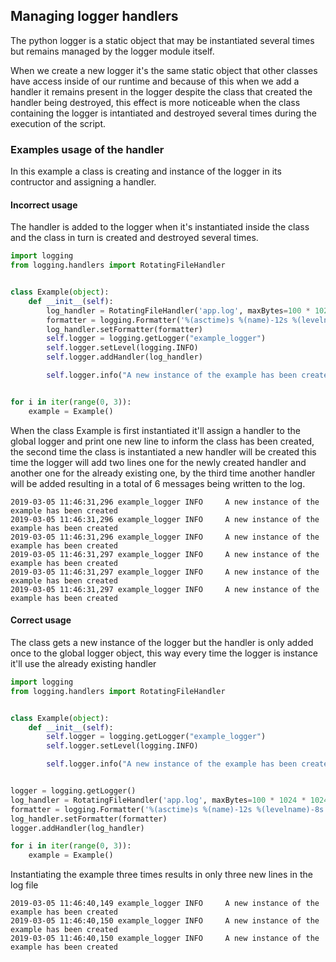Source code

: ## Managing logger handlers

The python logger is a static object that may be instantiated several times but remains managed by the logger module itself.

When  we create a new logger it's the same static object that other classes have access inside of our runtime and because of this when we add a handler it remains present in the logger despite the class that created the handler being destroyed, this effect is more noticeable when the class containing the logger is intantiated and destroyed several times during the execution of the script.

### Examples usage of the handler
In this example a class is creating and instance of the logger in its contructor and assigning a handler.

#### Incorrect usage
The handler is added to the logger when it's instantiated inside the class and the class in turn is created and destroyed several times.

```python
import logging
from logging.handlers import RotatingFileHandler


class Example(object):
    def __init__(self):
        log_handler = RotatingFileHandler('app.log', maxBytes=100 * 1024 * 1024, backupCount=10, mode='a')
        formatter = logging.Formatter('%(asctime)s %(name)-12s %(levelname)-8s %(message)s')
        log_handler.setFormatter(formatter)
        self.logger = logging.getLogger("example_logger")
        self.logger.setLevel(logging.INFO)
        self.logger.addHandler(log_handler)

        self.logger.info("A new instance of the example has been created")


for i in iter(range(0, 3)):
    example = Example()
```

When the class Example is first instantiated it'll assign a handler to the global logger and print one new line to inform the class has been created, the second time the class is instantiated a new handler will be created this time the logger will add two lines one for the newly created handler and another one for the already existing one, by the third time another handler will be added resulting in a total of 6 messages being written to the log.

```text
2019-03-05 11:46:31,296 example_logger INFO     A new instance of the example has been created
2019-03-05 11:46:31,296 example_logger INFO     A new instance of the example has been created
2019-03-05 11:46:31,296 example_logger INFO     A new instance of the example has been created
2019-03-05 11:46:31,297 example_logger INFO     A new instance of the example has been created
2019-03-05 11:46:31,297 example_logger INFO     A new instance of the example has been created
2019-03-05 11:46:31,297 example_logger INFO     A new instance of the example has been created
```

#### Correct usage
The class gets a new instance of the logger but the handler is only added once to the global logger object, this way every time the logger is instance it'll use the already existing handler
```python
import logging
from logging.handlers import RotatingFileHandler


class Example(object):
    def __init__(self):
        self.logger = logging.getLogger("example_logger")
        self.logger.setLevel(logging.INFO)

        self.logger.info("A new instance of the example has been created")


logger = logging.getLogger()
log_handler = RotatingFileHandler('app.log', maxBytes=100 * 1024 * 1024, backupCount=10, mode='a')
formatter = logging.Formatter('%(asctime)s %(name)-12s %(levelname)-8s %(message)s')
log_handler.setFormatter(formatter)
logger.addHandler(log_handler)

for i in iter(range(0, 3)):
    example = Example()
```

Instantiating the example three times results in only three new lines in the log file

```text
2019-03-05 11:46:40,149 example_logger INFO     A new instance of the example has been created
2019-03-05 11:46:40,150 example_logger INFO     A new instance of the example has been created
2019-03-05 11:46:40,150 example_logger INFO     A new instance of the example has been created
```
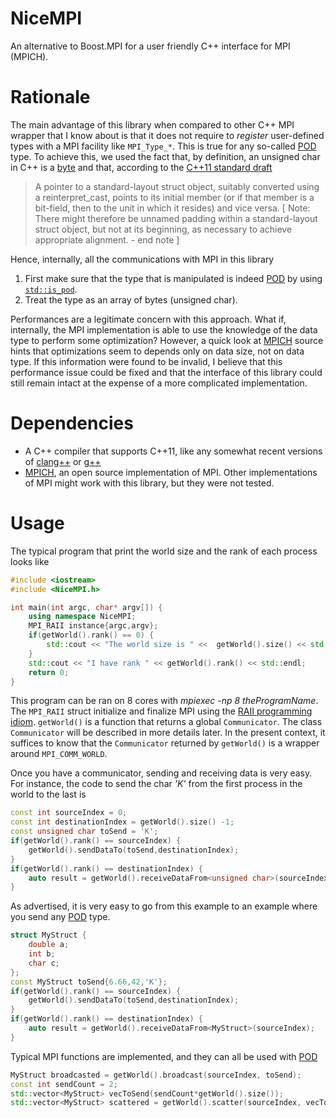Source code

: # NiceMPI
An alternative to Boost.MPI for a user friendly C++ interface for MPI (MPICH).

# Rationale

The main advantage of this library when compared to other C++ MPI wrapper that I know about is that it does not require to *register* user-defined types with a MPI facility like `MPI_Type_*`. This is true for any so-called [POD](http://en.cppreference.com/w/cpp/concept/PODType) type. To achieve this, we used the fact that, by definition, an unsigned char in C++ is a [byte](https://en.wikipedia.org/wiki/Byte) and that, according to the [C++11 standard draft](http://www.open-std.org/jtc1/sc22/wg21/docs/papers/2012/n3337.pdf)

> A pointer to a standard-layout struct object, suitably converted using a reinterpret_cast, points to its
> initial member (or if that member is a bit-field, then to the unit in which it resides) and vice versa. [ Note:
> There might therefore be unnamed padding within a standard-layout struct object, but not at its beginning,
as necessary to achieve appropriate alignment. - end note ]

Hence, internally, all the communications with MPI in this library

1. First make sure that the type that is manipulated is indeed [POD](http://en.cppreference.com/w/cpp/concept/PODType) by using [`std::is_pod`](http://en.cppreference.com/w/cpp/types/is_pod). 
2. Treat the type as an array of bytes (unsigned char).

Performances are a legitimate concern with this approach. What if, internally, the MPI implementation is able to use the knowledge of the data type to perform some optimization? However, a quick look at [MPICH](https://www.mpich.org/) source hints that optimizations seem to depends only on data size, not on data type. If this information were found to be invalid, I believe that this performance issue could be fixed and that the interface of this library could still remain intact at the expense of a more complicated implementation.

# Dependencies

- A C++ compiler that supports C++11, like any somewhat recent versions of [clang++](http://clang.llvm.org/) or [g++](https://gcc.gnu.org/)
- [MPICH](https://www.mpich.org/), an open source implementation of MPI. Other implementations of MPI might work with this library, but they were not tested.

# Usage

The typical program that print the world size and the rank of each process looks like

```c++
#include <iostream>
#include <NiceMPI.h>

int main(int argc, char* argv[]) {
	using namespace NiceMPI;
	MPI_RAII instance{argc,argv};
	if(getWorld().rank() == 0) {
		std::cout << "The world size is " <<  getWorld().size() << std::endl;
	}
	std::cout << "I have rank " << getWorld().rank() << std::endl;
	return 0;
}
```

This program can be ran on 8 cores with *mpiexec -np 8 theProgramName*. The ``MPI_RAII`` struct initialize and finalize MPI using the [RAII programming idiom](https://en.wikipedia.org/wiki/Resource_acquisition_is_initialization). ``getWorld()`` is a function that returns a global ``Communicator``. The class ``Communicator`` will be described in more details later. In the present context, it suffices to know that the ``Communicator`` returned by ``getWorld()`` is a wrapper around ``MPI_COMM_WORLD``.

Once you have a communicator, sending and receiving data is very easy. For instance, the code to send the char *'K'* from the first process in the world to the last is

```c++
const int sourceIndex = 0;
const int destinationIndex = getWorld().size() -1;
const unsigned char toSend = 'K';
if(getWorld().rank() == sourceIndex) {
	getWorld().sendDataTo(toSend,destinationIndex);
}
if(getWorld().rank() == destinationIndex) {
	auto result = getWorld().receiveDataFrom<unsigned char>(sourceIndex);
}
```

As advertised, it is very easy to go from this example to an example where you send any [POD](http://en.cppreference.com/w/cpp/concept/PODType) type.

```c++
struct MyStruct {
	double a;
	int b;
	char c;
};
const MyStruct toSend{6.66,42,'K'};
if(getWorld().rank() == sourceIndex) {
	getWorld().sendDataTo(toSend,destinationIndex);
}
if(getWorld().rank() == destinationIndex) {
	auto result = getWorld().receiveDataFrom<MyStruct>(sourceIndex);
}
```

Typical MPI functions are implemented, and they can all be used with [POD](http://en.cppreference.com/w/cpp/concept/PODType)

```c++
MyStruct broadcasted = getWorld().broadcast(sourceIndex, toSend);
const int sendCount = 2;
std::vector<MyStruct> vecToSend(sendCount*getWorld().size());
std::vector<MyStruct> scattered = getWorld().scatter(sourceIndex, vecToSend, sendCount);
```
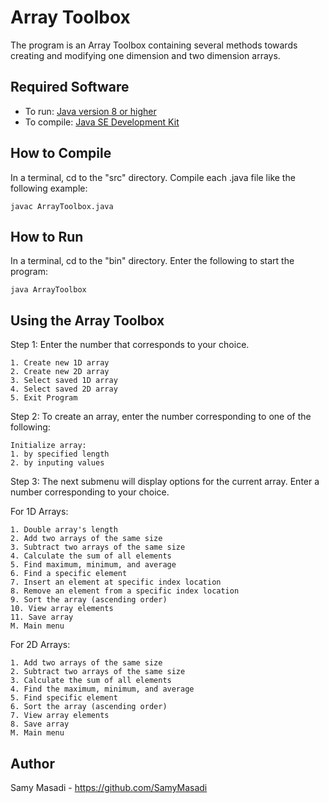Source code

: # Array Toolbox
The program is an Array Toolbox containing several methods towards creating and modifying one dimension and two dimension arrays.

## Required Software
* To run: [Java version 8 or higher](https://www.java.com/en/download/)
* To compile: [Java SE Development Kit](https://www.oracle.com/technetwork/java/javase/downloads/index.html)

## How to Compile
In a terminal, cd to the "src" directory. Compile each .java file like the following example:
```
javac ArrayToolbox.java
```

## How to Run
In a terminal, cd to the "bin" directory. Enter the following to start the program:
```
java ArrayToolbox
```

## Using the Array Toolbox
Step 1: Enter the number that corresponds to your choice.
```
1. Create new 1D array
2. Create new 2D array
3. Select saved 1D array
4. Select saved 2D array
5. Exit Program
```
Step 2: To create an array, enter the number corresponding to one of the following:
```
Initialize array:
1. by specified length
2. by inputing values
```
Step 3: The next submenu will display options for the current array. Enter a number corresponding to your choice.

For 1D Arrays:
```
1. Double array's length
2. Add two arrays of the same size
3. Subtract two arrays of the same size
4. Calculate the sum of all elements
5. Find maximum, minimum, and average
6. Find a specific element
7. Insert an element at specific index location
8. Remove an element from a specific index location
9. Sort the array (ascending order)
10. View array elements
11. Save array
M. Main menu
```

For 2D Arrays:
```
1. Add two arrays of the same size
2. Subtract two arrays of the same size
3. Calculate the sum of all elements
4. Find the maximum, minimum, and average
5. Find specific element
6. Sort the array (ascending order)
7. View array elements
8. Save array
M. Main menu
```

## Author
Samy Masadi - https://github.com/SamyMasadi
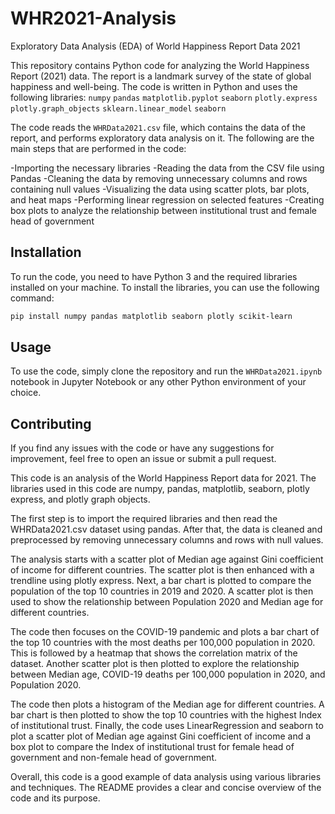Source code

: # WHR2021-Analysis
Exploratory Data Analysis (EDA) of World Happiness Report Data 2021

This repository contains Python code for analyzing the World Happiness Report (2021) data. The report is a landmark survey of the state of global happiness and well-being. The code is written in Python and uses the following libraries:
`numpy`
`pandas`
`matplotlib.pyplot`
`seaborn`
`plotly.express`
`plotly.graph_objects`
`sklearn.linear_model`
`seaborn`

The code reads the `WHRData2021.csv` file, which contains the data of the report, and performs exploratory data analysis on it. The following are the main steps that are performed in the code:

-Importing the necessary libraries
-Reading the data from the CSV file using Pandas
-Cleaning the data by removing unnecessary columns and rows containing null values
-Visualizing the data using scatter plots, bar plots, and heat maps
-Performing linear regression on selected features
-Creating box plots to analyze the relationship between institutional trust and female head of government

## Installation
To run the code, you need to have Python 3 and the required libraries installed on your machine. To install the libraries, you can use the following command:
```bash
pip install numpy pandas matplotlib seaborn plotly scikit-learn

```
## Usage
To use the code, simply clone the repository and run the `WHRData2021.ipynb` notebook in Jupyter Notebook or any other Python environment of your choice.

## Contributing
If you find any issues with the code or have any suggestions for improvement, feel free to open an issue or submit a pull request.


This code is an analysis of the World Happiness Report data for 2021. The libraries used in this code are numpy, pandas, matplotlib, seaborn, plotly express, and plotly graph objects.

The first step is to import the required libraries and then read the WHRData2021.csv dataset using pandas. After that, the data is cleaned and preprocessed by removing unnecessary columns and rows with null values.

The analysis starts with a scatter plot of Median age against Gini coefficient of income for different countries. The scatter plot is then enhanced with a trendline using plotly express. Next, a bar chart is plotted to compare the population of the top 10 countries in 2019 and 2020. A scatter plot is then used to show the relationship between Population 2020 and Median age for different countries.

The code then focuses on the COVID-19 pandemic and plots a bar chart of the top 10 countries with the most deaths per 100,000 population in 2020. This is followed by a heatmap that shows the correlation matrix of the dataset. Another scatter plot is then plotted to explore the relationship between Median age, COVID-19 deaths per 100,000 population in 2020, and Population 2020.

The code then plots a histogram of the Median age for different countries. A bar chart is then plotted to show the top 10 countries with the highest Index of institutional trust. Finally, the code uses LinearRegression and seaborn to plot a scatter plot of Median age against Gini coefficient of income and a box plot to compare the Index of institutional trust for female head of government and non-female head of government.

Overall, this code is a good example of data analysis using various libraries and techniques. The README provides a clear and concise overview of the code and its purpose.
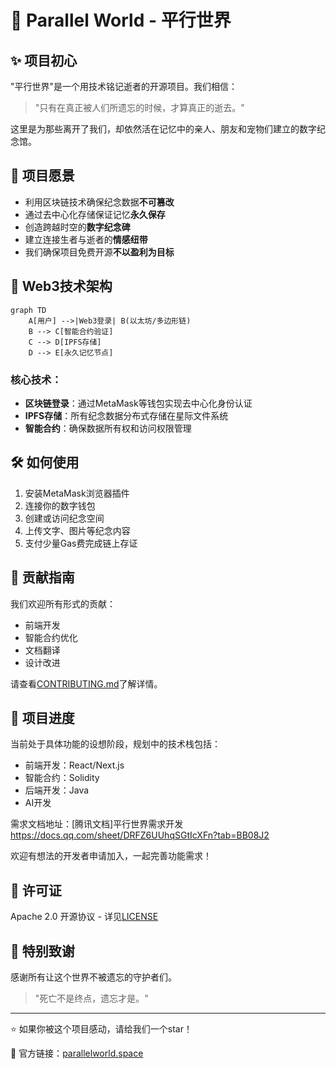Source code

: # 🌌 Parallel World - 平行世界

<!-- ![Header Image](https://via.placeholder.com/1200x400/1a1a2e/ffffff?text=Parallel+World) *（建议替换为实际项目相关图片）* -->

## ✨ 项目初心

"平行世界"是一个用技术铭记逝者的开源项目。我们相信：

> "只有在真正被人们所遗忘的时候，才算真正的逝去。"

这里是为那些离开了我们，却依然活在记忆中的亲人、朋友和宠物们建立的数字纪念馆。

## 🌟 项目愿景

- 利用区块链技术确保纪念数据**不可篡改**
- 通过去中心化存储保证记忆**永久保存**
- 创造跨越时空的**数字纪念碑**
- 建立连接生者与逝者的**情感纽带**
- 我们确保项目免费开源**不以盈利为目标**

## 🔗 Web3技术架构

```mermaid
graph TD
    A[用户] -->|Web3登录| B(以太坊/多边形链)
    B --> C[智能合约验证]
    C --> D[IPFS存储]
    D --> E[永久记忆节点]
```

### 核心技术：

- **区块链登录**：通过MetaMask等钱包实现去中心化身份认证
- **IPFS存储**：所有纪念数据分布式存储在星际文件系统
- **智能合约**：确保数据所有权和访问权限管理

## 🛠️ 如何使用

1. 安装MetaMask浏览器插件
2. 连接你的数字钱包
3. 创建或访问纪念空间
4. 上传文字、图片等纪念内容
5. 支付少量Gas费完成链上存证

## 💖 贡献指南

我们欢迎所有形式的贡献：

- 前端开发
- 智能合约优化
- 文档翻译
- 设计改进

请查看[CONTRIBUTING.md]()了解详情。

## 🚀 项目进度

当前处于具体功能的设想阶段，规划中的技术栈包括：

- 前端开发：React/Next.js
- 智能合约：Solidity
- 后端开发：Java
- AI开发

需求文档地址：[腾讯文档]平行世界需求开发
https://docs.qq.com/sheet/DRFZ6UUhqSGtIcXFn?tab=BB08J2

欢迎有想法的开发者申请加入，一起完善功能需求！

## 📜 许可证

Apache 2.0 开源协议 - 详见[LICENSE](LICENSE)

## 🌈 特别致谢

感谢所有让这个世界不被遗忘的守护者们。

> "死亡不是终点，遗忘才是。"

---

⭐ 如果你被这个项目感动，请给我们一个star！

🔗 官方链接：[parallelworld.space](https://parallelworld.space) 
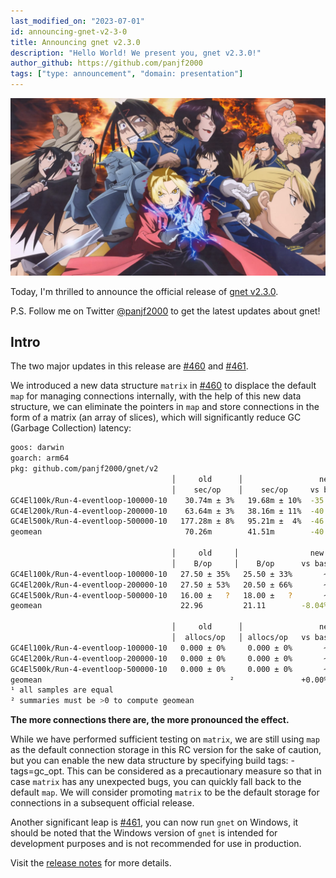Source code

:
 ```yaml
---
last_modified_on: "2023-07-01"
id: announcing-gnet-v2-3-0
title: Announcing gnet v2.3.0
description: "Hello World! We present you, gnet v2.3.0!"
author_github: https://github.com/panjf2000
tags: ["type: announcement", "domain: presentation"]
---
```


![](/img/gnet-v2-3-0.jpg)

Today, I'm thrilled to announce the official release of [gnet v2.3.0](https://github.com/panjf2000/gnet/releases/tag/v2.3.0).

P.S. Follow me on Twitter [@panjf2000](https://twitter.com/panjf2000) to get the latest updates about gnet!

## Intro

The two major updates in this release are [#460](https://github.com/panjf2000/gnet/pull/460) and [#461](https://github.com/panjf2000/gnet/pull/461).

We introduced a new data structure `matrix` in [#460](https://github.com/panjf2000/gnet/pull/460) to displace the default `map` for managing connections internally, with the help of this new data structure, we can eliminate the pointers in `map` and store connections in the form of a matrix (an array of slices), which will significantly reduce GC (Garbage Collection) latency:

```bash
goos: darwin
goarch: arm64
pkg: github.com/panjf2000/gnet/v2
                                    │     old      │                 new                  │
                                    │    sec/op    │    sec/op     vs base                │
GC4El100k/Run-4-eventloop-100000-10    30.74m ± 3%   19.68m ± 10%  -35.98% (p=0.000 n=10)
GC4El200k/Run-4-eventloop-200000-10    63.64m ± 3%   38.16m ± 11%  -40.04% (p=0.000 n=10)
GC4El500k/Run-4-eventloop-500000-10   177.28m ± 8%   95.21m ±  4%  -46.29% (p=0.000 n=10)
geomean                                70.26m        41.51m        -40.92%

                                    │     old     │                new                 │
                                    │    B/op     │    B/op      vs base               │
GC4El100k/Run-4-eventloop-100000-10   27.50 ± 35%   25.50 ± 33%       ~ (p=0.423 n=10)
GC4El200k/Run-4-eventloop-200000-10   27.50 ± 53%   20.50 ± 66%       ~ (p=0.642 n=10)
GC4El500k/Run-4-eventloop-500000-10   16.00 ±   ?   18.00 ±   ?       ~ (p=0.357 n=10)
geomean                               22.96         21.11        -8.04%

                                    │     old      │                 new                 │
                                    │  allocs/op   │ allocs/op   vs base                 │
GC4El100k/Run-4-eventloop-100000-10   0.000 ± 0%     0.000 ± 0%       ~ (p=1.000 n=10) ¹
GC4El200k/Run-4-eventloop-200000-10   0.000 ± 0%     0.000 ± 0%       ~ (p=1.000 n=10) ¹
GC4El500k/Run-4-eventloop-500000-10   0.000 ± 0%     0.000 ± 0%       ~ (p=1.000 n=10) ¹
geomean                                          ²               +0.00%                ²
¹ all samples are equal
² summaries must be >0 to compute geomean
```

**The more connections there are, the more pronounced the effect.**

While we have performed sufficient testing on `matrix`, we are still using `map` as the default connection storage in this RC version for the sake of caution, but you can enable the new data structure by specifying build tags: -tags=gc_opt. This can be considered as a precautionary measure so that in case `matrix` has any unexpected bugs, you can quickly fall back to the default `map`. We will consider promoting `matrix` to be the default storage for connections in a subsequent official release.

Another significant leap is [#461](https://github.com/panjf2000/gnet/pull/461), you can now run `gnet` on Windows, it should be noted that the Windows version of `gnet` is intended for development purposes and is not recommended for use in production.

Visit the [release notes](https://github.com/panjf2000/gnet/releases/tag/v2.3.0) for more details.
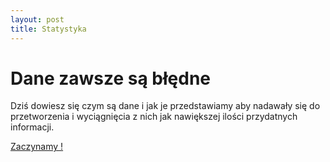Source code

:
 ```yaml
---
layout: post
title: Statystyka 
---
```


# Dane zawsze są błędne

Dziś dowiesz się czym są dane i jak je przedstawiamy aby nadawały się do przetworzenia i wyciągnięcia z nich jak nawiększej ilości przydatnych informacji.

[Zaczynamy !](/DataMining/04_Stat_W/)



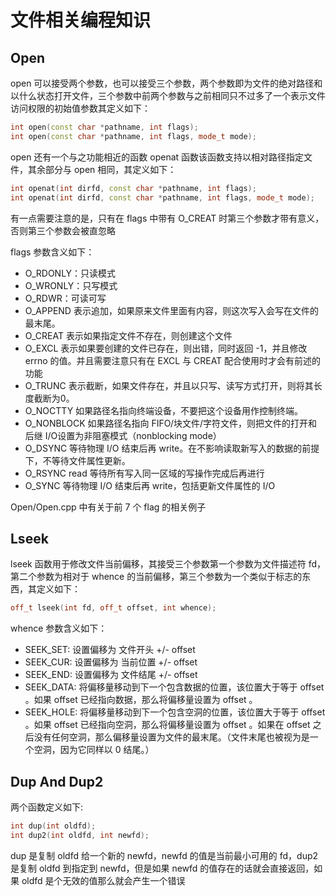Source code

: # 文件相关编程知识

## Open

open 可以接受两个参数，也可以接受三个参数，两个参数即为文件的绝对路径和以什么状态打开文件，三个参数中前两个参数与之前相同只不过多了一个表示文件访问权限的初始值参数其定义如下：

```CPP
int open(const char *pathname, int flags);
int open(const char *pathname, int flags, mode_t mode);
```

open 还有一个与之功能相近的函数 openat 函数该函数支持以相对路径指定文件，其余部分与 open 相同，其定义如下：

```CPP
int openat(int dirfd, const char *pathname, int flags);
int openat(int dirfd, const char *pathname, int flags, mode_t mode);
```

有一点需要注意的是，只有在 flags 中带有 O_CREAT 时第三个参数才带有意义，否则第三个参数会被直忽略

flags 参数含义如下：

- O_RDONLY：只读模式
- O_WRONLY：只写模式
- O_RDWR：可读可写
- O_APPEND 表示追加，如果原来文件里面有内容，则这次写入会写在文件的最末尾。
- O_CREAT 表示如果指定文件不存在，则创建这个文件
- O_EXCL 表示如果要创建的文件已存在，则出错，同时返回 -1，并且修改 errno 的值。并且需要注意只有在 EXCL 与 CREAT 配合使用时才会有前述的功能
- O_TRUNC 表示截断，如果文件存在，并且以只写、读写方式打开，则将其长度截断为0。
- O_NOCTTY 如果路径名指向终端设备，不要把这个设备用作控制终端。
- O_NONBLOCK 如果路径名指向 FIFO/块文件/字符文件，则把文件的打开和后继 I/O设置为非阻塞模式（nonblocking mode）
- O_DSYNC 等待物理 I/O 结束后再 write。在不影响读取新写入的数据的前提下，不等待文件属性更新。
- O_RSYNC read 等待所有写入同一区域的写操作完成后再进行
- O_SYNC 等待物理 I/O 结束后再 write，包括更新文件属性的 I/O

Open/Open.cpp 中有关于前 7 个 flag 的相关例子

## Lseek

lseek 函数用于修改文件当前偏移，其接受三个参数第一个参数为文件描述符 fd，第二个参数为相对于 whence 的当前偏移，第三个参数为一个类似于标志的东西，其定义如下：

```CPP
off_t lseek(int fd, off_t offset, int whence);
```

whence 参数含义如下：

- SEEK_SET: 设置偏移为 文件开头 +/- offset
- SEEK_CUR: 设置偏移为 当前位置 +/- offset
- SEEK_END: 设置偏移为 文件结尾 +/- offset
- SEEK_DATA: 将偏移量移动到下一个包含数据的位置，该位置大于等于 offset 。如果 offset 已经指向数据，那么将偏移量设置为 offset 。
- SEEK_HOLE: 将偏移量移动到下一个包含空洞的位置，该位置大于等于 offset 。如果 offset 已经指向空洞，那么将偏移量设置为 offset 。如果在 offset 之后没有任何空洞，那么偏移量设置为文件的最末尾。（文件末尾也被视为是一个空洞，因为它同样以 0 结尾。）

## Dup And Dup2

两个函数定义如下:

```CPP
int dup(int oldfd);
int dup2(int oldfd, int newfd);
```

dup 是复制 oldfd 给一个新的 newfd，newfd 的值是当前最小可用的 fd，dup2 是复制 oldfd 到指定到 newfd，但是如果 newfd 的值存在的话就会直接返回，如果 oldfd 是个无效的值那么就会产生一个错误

EXERCISE BRIEF ▸ Show every line of the material that includes the string "specific".

SOLUTION FOR THIS TASK ▸
6. Find a specific element
7. Insert an element at specific index location
8. Remove an element from a specific index location
5. Find specific element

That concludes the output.